Situation
In a world where cyber attacks are the new norm, cyber security is an integral component of every organisation’s security and risk management approach. As a trusted provider of financial services and solutions our client understood that protecting confidential customer data and continuity of service is critical to their ongoing success.
The executive team wanted a realistic picture of the current state of business readiness to deal with the increasing variety, sophistication and volume of attacks. Through an independent review, they could address any weaknesses and build resilience for the future.
Business Aspect was engaged to help because of its trusted thought leadership in cyber security and our extensive knowledge of financial services.
Solution
The project was delivered in two phases:
- Conducting an assessment of the client’s information security framework, and
- Undertaking a Risk Assessment focussing on cyber security vulnerabilities.
Business Aspect engaged with management stakeholders to assess the impacts of threats and to solicit information on the current control environment, including management, administrative and technical controls. Key outputs of the project included:
- Information Asset Identification: to initiate an Information Asset Register.
- Risk Identification: Identifying business, strategic, technical, operational and informational risks.
- Risk Analysis inclusive of a Likelihood Assessment, Impact Assessment and Risk Appetite Assessment.
- Risk Assessment Report and associated roadmap containing key findings and recommendations.
A series of risks were identified, analysed and documented and presented in a Risk Register. Risks were contextualised based on confidentiality, integrity and availability of systems. Ratings were defined based upon the client’s Operational Risk Management Standard and assessed in the context of the client’s business.
Recommendations were targeted at establishing processes and controls to identify, detect, protect, respond, and support recovery from information security incidents.

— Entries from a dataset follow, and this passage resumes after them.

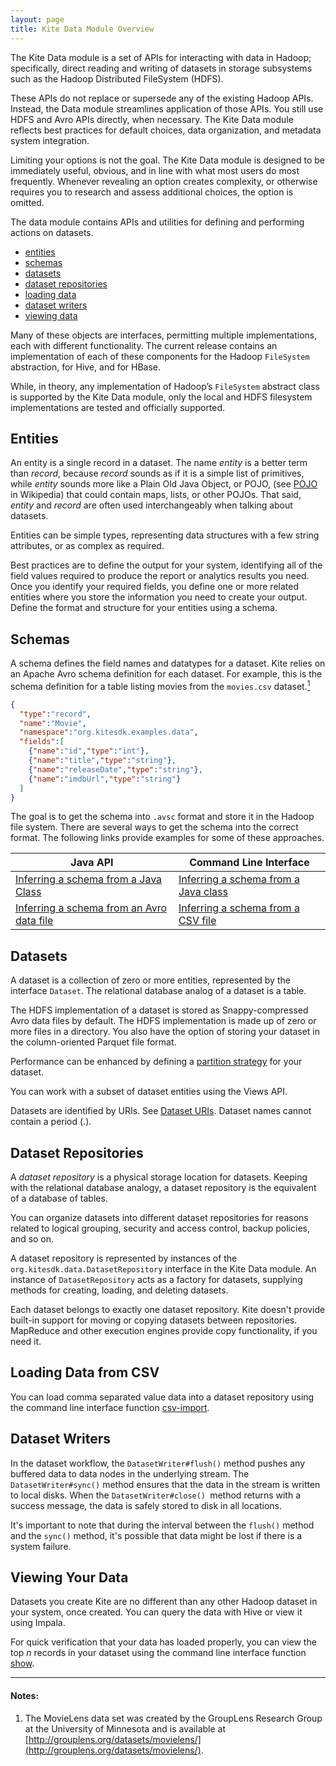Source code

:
 ```yaml
---
layout: page
title: Kite Data Module Overview
---
```


The Kite Data module is a set of APIs for interacting with data in Hadoop; specifically, direct reading and writing of datasets in storage subsystems such as the Hadoop Distributed FileSystem (HDFS).

These APIs do not replace or supersede any of the existing Hadoop APIs. Instead, the Data module streamlines application of those APIs. You still use HDFS and Avro APIs directly, when necessary. The Kite Data module reflects best practices for default choices, data organization, and metadata system integration.

Limiting your options is not the goal. The Kite Data module is designed to be immediately useful, obvious, and in line with what most users do most frequently. Whenever revealing an option creates complexity, or otherwise requires you to research and assess additional choices, the option is omitted.

The data module contains APIs and utilities for defining and performing actions on datasets.

* <a href="#entities">entities</a>
* <a href="#schemas">schemas</a>
* <a href="#datasets">datasets</a>
* <a href="#repositories">dataset repositories</a>
* <a href="#loading">loading data</a>
* <a href="#writers">dataset writers</a>
* <a href="#viewing">viewing data</a>

Many of these objects are interfaces, permitting multiple implementations, each with different functionality. The current release contains an implementation of each of these components for the Hadoop `FileSystem` abstraction, for Hive, and for HBase.

While, in theory, any implementation of Hadoop’s `FileSystem` abstract class is supported by the Kite Data module, only the local and HDFS filesystem implementations are tested and officially supported.


## Entities

An entity is a single record in a dataset. The name _entity_ is a better term than _record_, because _record_ sounds as if it is a simple list of primitives, while _entity_ sounds more like a Plain Old Java Object, or POJO, (see [POJO][pojo] in Wikipedia) that could contain maps, lists, or other POJOs. That said, _entity_ and _record_ are often used interchangeably when talking about datasets. 

Entities can be simple types, representing data structures with a few string attributes, or as complex as required.

Best practices are to define the output for your system, identifying all of the field values required to produce the report or analytics results you need. Once you identify your required fields, you define one or more related entities where you store the information you need to create your output. Define the format and structure for your entities using a schema.

[pojo]: http://en.wikipedia.org/wiki/Plain_Old_Java_Object

## Schemas

A schema defines the field names and datatypes for a dataset. Kite relies on an Apache Avro schema definition for each dataset. For example, this is the schema definition for a table listing movies from the `movies.csv` dataset.[<sup>1</sup>](#notes)

```json
{
  "type":"record",
  "name":"Movie",
  "namespace":"org.kitesdk.examples.data",
  "fields":[
    {"name":"id","type":"int"},
    {"name":"title","type":"string"},
    {"name":"releaseDate","type":"string"},
    {"name":"imdbUrl","type":"string"}
  ]
}
```

The goal is to get the schema into `.avsc` format and store it in the Hadoop file system. There are several ways to get the schema into the correct format. The following links provide examples for some of these approaches.

| Java API | Command Line Interface |
| --------- | ----------------------- |
| [Inferring a schema from a Java Class](../Inferring-a-Schema-from-a-Java-Class/) | [Inferring a schema from a Java class](../Kite-Dataset-Command-Line-Interface#objSchema) |
| [Inferring a schema from an Avro data file](../Inferring-a-Schema-from-an-Avro-Data-File) | [Inferring a schema from a CSV file](../Kite-Dataset-Command-Line-Interface#csvSchema) |



## Datasets
A dataset is a collection of zero or more entities, represented by the interface `Dataset`. The relational database analog of a dataset is a table.

The HDFS implementation of a dataset is stored as Snappy-compressed Avro data files by default. The HDFS implementation is made up of zero or more files in a directory. You also have the option of storing your dataset in the column-oriented Parquet file format.

Performance can be enhanced by defining a [partition strategy](../Partitioned-Datasets) for your dataset.

You can work with a subset of dataset entities using the Views API.

Datasets are identified by URIs. See [Dataset URIs](../URIs). Dataset names cannot contain a period (.).

<a name="repositories" />

## Dataset Repositories

A _dataset repository_ is a physical storage location for datasets. Keeping with the relational database analogy, a dataset repository is the equivalent of a database of tables.

You can organize datasets into different dataset repositories for reasons related to logical grouping, security and access control, backup policies, and so on.

A dataset repository is represented by instances of the `org.kitesdk.data.DatasetRepository` interface in the Kite Data module. An instance of `DatasetRepository` acts as a factory for datasets, supplying methods for creating, loading, and deleting datasets.

Each dataset belongs to exactly one dataset repository. Kite doesn&apos;t provide built-in support for moving or copying datasets between repositories. MapReduce and other execution engines provide copy functionality, if you need it.

<a name="loading" />

## Loading Data from CSV

You can load comma separated value data into a dataset repository using the command line interface function [csv-import](../Kite-Dataset-Command-Line-Interface/index.html#csvImport). 

<a name="writers" />

## Dataset Writers

In the dataset workflow, the `DatasetWriter#flush()` method pushes any buffered data to data nodes in the underlying stream. The `DatasetWriter#sync()` method ensures that the data in the stream is written to local disks. When the `DatasetWriter#close() `method returns with a success message, the data is safely stored to disk in all locations.

It's important to note that during the interval between the `flush()` method and the `sync()` method, it's possible that data might be lost if there is a system failure.

<a name="viewing" />

## Viewing Your Data

Datasets you create Kite are no different than any other Hadoop dataset in your system, once created. You can query the data with Hive or view it using Impala.

For quick verification that your data has loaded properly, you can view the top _n_ records in your dataset using the command line interface function [show](../Kite-Dataset-Command-Line-Interface/index.html#show).



---

#### Notes:
1. The MovieLens data set was created by the GroupLens Research Group at the University of Minnesota and is available at [http://grouplens.org/datasets/movielens/](http://grouplens.org/datasets/movielens/).
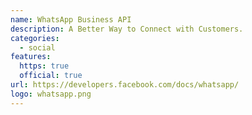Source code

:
 ```yaml
---
name: WhatsApp Business API
description: A Better Way to Connect with Customers.
categories:
  - social
features:
  https: true
  official: true
url: https://developers.facebook.com/docs/whatsapp/
logo: whatsapp.png
---
```

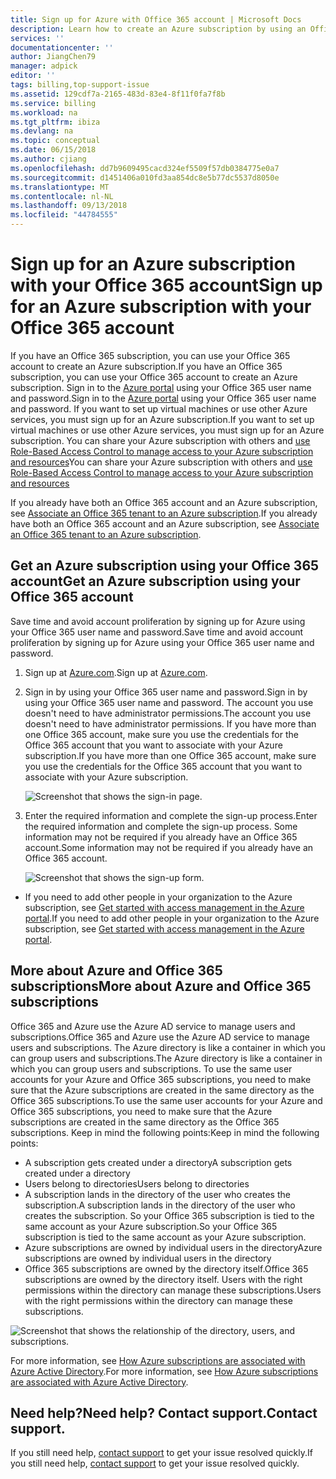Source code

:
 ```yaml
---
title: Sign up for Azure with Office 365 account | Microsoft Docs
description: Learn how to create an Azure subscription by using an Office 365 account
services: ''
documentationcenter: ''
author: JiangChen79
manager: adpick
editor: ''
tags: billing,top-support-issue
ms.assetid: 129cdf7a-2165-483d-83e4-8f11f0fa7f8b
ms.service: billing
ms.workload: na
ms.tgt_pltfrm: ibiza
ms.devlang: na
ms.topic: conceptual
ms.date: 06/15/2018
ms.author: cjiang
ms.openlocfilehash: dd7b9609495cacd324ef5509f57db0384775e0a7
ms.sourcegitcommit: d1451406a010fd3aa854dc8e5b77dc5537d8050e
ms.translationtype: MT
ms.contentlocale: nl-NL
ms.lasthandoff: 09/13/2018
ms.locfileid: "44784555"
---
```

# <a name="sign-up-for-an-azure-subscription-with-your-office-365-account"></a><span data-ttu-id="bea7f-103">Sign up for an Azure subscription with your Office 365 account</span><span class="sxs-lookup"><span data-stu-id="bea7f-103">Sign up for an Azure subscription with your Office 365 account</span></span>
<span data-ttu-id="bea7f-104">If you have an Office 365 subscription, you can use your Office 365 account to create an Azure subscription.</span><span class="sxs-lookup"><span data-stu-id="bea7f-104">If you have an Office 365 subscription, you can use your Office 365 account to create an Azure subscription.</span></span> <span data-ttu-id="bea7f-105">Sign in to the [Azure portal](https://portal.azure.com/) using your Office 365 user name and password.</span><span class="sxs-lookup"><span data-stu-id="bea7f-105">Sign in to the [Azure portal](https://portal.azure.com/) using your Office 365 user name and password.</span></span> <span data-ttu-id="bea7f-106">If you want to set up virtual machines or use other Azure services, you must sign up for an Azure subscription.</span><span class="sxs-lookup"><span data-stu-id="bea7f-106">If you want to set up virtual machines or use other Azure services, you must sign up for an Azure subscription.</span></span> <span data-ttu-id="bea7f-107">You can share your Azure subscription with others and [use Role-Based Access Control to manage access to your Azure subscription and resources](https://docs.microsoft.com/azure/role-based-access-control/role-assignments-portal)</span><span class="sxs-lookup"><span data-stu-id="bea7f-107">You can share your Azure subscription with others and [use Role-Based Access Control to manage access to your Azure subscription and resources](https://docs.microsoft.com/azure/role-based-access-control/role-assignments-portal)</span></span>

<span data-ttu-id="bea7f-108">If you already have both an Office 365 account and an Azure subscription, see [Associate an Office 365 tenant to an Azure subscription](billing-add-office-365-tenant-to-azure-subscription.md).</span><span class="sxs-lookup"><span data-stu-id="bea7f-108">If you already have both an Office 365 account and an Azure subscription, see [Associate an Office 365 tenant to an Azure subscription](billing-add-office-365-tenant-to-azure-subscription.md).</span></span>

## <a name="get-an-azure-subscription-using-your-office-365-account"></a><span data-ttu-id="bea7f-109">Get an Azure subscription using your Office 365 account</span><span class="sxs-lookup"><span data-stu-id="bea7f-109">Get an Azure subscription using your Office 365 account</span></span>

<span data-ttu-id="bea7f-110">Save time and avoid account proliferation by signing up for Azure using your Office 365 user name and password.</span><span class="sxs-lookup"><span data-stu-id="bea7f-110">Save time and avoid account proliferation by signing up for Azure using your Office 365 user name and password.</span></span> 

1. <span data-ttu-id="bea7f-111">Sign up at [Azure.com](https://account.azure.com/signup?offer=MS-AZR-0044p&appId=docs).</span><span class="sxs-lookup"><span data-stu-id="bea7f-111">Sign up at [Azure.com](https://account.azure.com/signup?offer=MS-AZR-0044p&appId=docs).</span></span> 
2. <span data-ttu-id="bea7f-112">Sign in by using your Office 365 user name and password.</span><span class="sxs-lookup"><span data-stu-id="bea7f-112">Sign in by using your Office 365 user name and password.</span></span> <span data-ttu-id="bea7f-113">The account you use doesn't need to have administrator permissions.</span><span class="sxs-lookup"><span data-stu-id="bea7f-113">The account you use doesn't need to have administrator permissions.</span></span> <span data-ttu-id="bea7f-114">If you have more than one Office 365 account, make sure you use the credentials for the Office 365 account that you want to associate with your Azure subscription.</span><span class="sxs-lookup"><span data-stu-id="bea7f-114">If you have more than one Office 365 account, make sure you use the credentials for the Office 365 account that you want to associate with your Azure subscription.</span></span> 

   ![Screenshot that shows the sign-in page.](./media/billing-use-existing-office-365-account-azure-subscription/billing-sign-in-with-office-365-account.png)

3. <span data-ttu-id="bea7f-116">Enter the required information and complete the sign-up process.</span><span class="sxs-lookup"><span data-stu-id="bea7f-116">Enter the required information and complete the sign-up process.</span></span> <span data-ttu-id="bea7f-117">Some information may not be required if you already have an Office 365 account.</span><span class="sxs-lookup"><span data-stu-id="bea7f-117">Some information may not be required if you already have an Office 365 account.</span></span>

    ![Screenshot that shows the sign-up form.](./media/billing-use-existing-office-365-account-azure-subscription/billing-azure-sign-up-fill-information.png)

- <span data-ttu-id="bea7f-119">If you need to add other people in your organization to the Azure subscription, see [Get started with access management in the Azure portal](../role-based-access-control/overview.md).</span><span class="sxs-lookup"><span data-stu-id="bea7f-119">If you need to add other people in your organization to the Azure subscription, see [Get started with access management in the Azure portal](../role-based-access-control/overview.md).</span></span> 

## <span data-ttu-id="bea7f-120"><a id="more-about-subs">More about Azure and Office 365 subscriptions</a></span><span class="sxs-lookup"><span data-stu-id="bea7f-120"><a id="more-about-subs">More about Azure and Office 365 subscriptions</a></span></span>
<span data-ttu-id="bea7f-121">Office 365 and Azure use the Azure AD service to manage users and subscriptions.</span><span class="sxs-lookup"><span data-stu-id="bea7f-121">Office 365 and Azure use the Azure AD service to manage users and subscriptions.</span></span> <span data-ttu-id="bea7f-122">The Azure directory is like a container in which you can group users and subscriptions.</span><span class="sxs-lookup"><span data-stu-id="bea7f-122">The Azure directory is like a container in which you can group users and subscriptions.</span></span> <span data-ttu-id="bea7f-123">To use the same user accounts for your Azure and Office 365 subscriptions, you need to make sure that the Azure subscriptions are created in the same directory as the Office 365 subscriptions.</span><span class="sxs-lookup"><span data-stu-id="bea7f-123">To use the same user accounts for your Azure and Office 365 subscriptions, you need to make sure that the Azure subscriptions are created in the same directory as the Office 365 subscriptions.</span></span> <span data-ttu-id="bea7f-124">Keep in mind the following points:</span><span class="sxs-lookup"><span data-stu-id="bea7f-124">Keep in mind the following points:</span></span>

* <span data-ttu-id="bea7f-125">A subscription gets created under a directory</span><span class="sxs-lookup"><span data-stu-id="bea7f-125">A subscription gets created under a directory</span></span>
* <span data-ttu-id="bea7f-126">Users belong to directories</span><span class="sxs-lookup"><span data-stu-id="bea7f-126">Users belong to directories</span></span>
* <span data-ttu-id="bea7f-127">A subscription lands in the directory of the user who creates the subscription.</span><span class="sxs-lookup"><span data-stu-id="bea7f-127">A subscription lands in the directory of the user who creates the subscription.</span></span> <span data-ttu-id="bea7f-128">So your Office 365 subscription is tied to the same account as your Azure subscription.</span><span class="sxs-lookup"><span data-stu-id="bea7f-128">So your Office 365 subscription is tied to the same account as your Azure subscription.</span></span>
* <span data-ttu-id="bea7f-129">Azure subscriptions are owned by individual users in the directory</span><span class="sxs-lookup"><span data-stu-id="bea7f-129">Azure subscriptions are owned by individual users in the directory</span></span>
* <span data-ttu-id="bea7f-130">Office 365 subscriptions are owned by the directory itself.</span><span class="sxs-lookup"><span data-stu-id="bea7f-130">Office 365 subscriptions are owned by the directory itself.</span></span> <span data-ttu-id="bea7f-131">Users with the right permissions within the directory can manage these subscriptions.</span><span class="sxs-lookup"><span data-stu-id="bea7f-131">Users with the right permissions within the directory can manage these subscriptions.</span></span>

![Screenshot that shows the relationship of the directory, users, and subscriptions.](./media/billing-use-existing-office-365-account-azure-subscription/19-background-information.png)

<span data-ttu-id="bea7f-133">For more information, see [How Azure subscriptions are associated with Azure Active Directory](../active-directory/fundamentals/active-directory-how-subscriptions-associated-directory.md).</span><span class="sxs-lookup"><span data-stu-id="bea7f-133">For more information, see [How Azure subscriptions are associated with Azure Active Directory](../active-directory/fundamentals/active-directory-how-subscriptions-associated-directory.md).</span></span>

## <a name="need-help-contact-support"></a><span data-ttu-id="bea7f-134">Need help?</span><span class="sxs-lookup"><span data-stu-id="bea7f-134">Need help?</span></span> <span data-ttu-id="bea7f-135">Contact support.</span><span class="sxs-lookup"><span data-stu-id="bea7f-135">Contact support.</span></span>
<span data-ttu-id="bea7f-136">If you still need help, [contact support](https://portal.azure.com/?#blade/Microsoft_Azure_Support/HelpAndSupportBlade) to get your issue resolved quickly.</span><span class="sxs-lookup"><span data-stu-id="bea7f-136">If you still need help, [contact support](https://portal.azure.com/?#blade/Microsoft_Azure_Support/HelpAndSupportBlade) to get your issue resolved quickly.</span></span> 
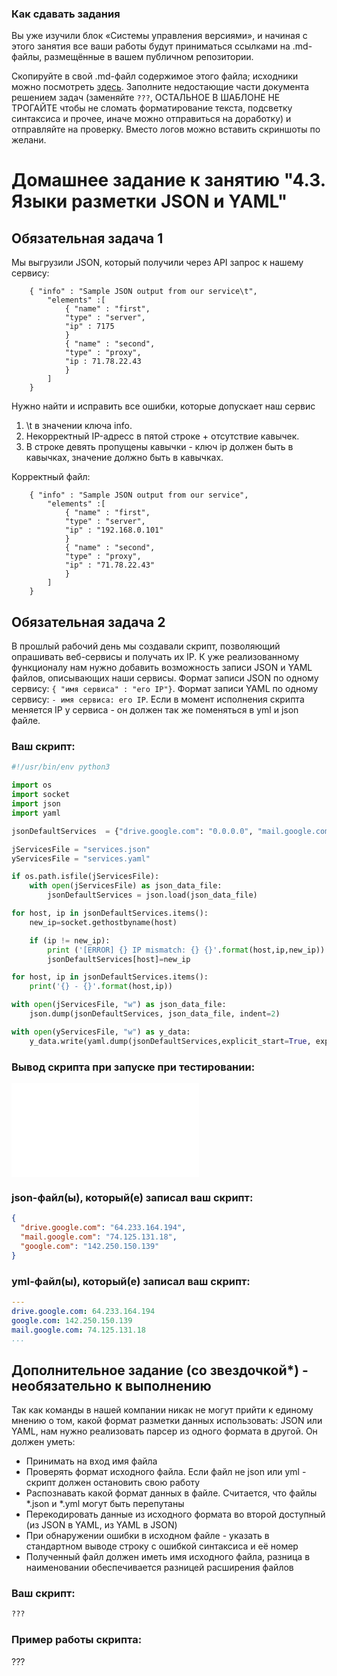 ### Как сдавать задания

Вы уже изучили блок «Системы управления версиями», и начиная с этого занятия все ваши работы будут приниматься ссылками на .md-файлы, размещённые в вашем публичном репозитории.

Скопируйте в свой .md-файл содержимое этого файла; исходники можно посмотреть [здесь](https://raw.githubusercontent.com/netology-code/sysadm-homeworks/devsys10/04-script-03-yaml/README.md). Заполните недостающие части документа решением задач (заменяйте `???`, ОСТАЛЬНОЕ В ШАБЛОНЕ НЕ ТРОГАЙТЕ чтобы не сломать форматирование текста, подсветку синтаксиса и прочее, иначе можно отправиться на доработку) и отправляйте на проверку. Вместо логов можно вставить скриншоты по желани.

# Домашнее задание к занятию "4.3. Языки разметки JSON и YAML"


## Обязательная задача 1
Мы выгрузили JSON, который получили через API запрос к нашему сервису:
```
    { "info" : "Sample JSON output from our service\t",
        "elements" :[
            { "name" : "first",
            "type" : "server",
            "ip" : 7175 
            }
            { "name" : "second",
            "type" : "proxy",
            "ip : 71.78.22.43
            }
        ]
    }
```
  Нужно найти и исправить все ошибки, которые допускает наш сервис


1. \t в значении ключа info.
2. Некорректный IP-адресс в пятой строке + отсутствие кавычек.
3. В строке девять пропущены кавычки - ключ ip должен быть в кавычках, значение должно быть в кавычках.

Корректный файл: 
```
    { "info" : "Sample JSON output from our service",
        "elements" :[
            { "name" : "first",
            "type" : "server",
            "ip" : "192.168.0.101" 
            }
            { "name" : "second",
            "type" : "proxy",
            "ip" : "71.78.22.43"
            }
        ]
    }
```


## Обязательная задача 2
В прошлый рабочий день мы создавали скрипт, позволяющий опрашивать веб-сервисы и получать их IP. К уже реализованному функционалу нам нужно добавить возможность записи JSON и YAML файлов, описывающих наши сервисы. Формат записи JSON по одному сервису: `{ "имя сервиса" : "его IP"}`. Формат записи YAML по одному сервису: `- имя сервиса: его IP`. Если в момент исполнения скрипта меняется IP у сервиса - он должен так же поменяться в yml и json файле.

### Ваш скрипт:
```python
#!/usr/bin/env python3

import os
import socket
import json
import yaml

jsonDefaultServices  = {"drive.google.com": "0.0.0.0", "mail.google.com": "0.0.0.0", "google.com": "0.0.0.0"}

jServicesFile = "services.json"
yServicesFile = "services.yaml"

if os.path.isfile(jServicesFile):
    with open(jServicesFile) as json_data_file:
        jsonDefaultServices = json.load(json_data_file)

for host, ip in jsonDefaultServices.items():
    new_ip=socket.gethostbyname(host)

    if (ip != new_ip):
        print ('[ERROR] {} IP mismatch: {} {}'.format(host,ip,new_ip))
        jsonDefaultServices[host]=new_ip

for host, ip in jsonDefaultServices.items():
    print('{} - {}'.format(host,ip))

with open(jServicesFile, "w") as json_data_file:
    json.dump(jsonDefaultServices, json_data_file, indent=2)

with open(yServicesFile, "w") as y_data:
    y_data.write(yaml.dump(jsonDefaultServices,explicit_start=True, explicit_end=True))
```

### Вывод скрипта при запуске при тестировании:
![script_2](script_2.py)

### json-файл(ы), который(е) записал ваш скрипт:
```json
{
  "drive.google.com": "64.233.164.194",
  "mail.google.com": "74.125.131.18",
  "google.com": "142.250.150.139"
}
```

### yml-файл(ы), который(е) записал ваш скрипт:
```yaml
---
drive.google.com: 64.233.164.194
google.com: 142.250.150.139
mail.google.com: 74.125.131.18
...
```

## Дополнительное задание (со звездочкой*) - необязательно к выполнению

Так как команды в нашей компании никак не могут прийти к единому мнению о том, какой формат разметки данных использовать: JSON или YAML, нам нужно реализовать парсер из одного формата в другой. Он должен уметь:
   * Принимать на вход имя файла
   * Проверять формат исходного файла. Если файл не json или yml - скрипт должен остановить свою работу
   * Распознавать какой формат данных в файле. Считается, что файлы *.json и *.yml могут быть перепутаны
   * Перекодировать данные из исходного формата во второй доступный (из JSON в YAML, из YAML в JSON)
   * При обнаружении ошибки в исходном файле - указать в стандартном выводе строку с ошибкой синтаксиса и её номер
   * Полученный файл должен иметь имя исходного файла, разница в наименовании обеспечивается разницей расширения файлов

### Ваш скрипт:
```python
???
```

### Пример работы скрипта:
???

Processes were designed to leverage the client’s information security framework and the recommendations aligned with accepted Industry and Security Frameworks such as NIST, ISO27001:2013 and the Australian Prudential Regulatory Authority (APRA) requirements.
Outcome
The client received a comprehensive risk review including identification of high priority risks and recommended mitigation measures as a part of a security program of work. A risk register toolset was also delivered which provides the client with the ability to continue to record risks and manage their associated risk ratings as well as monitoring the progress of risk mitigation activities.
Business Aspect also delivered a Cyber Risk Management Framework, Risk Assessment Practitioners Guide, Risk Register and a range of supporting recommendations consistent with best practice risk management and relevant sector based regulatory frameworks.
The assessment revealed existing vulnerabilities and prepared the client to take steps to attain the highest levels of protection for their customer data into the future.